Night of Miracles
by Elizabeth Berg
One of the most interesting things in the world is people. Elizabeth Berg created a gentle, touching world in The Story of Arthur Truluv. Then she expanded on the core characters, adding more characters that tie into one another in Night of Miracles. The chapters are short; the novel is a character driven set of tales of common people living out their interesting lives looking for meaning in the everyday circumstances and the extraordinary ones.

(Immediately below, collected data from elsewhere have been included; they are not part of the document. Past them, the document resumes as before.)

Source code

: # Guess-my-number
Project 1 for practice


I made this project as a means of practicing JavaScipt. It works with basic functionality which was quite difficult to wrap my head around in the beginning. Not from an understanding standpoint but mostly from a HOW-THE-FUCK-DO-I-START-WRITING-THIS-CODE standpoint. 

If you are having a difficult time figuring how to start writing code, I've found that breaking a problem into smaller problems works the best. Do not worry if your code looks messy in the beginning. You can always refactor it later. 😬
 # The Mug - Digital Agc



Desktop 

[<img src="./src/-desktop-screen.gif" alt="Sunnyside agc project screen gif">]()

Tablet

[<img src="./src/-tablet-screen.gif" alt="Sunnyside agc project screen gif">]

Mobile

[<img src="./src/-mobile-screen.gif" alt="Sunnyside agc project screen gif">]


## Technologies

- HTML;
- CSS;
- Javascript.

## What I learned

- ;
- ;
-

Arthur Truluv’s legacy of calmness and kindness lives on in the family he adopted. His neighbor Lucille’s legacy is the culinary wisdom she imparts during an age of “fast” everything. Neighbors Jason and Abby learn the importance of living in the present. Tiny and Monica learn to share the love that has been in front of them all along. The chapters bounce back and forth from one storyline to the next. This is one of those stories I had to keep reading. I read the last of the book with tissue in hand, not because it is tragic, but because there is sweet sadness in knowing that life keeps progressing toward an inevitable conclusion and we can find happiness by reaching out to share life with others.
I would like to extend my thanks to netgalley.com and to Random House for giving me the opportunity to read this book in exchange for an honest review.
Category: Women’s Fiction
Notes: For those who enjoyed The Story of Arthur Truluv, this is not a sequel in the traditional sense. It takes a few of the characters from that book and builds a story around them. Although it could happen, I wouldn’t expect any more stories in this line. From my perspective the story has been told.
Publication: November 13, 2018—Random House
It was true what they told her on the first day of teachers’ college: you never forget some of your students. For Lucille, it was the cut-ups she could never keep from laughing at, the dreamers she had to keep reeling back into the classroom, and little Danny Matthews, with his ragged heart of gold.
At least Link loves to read. There’s always hope when a kid—or an adult, for that matter—likes to read.
All those years, and not one person that she had truly opened up to, or kept up with. Probably she expected her husband to be everything to her when it wasn’t his place to do that, even if he wanted to or could. Another thing she regrets: having made him feel that he was failing her when she was the one failing herself.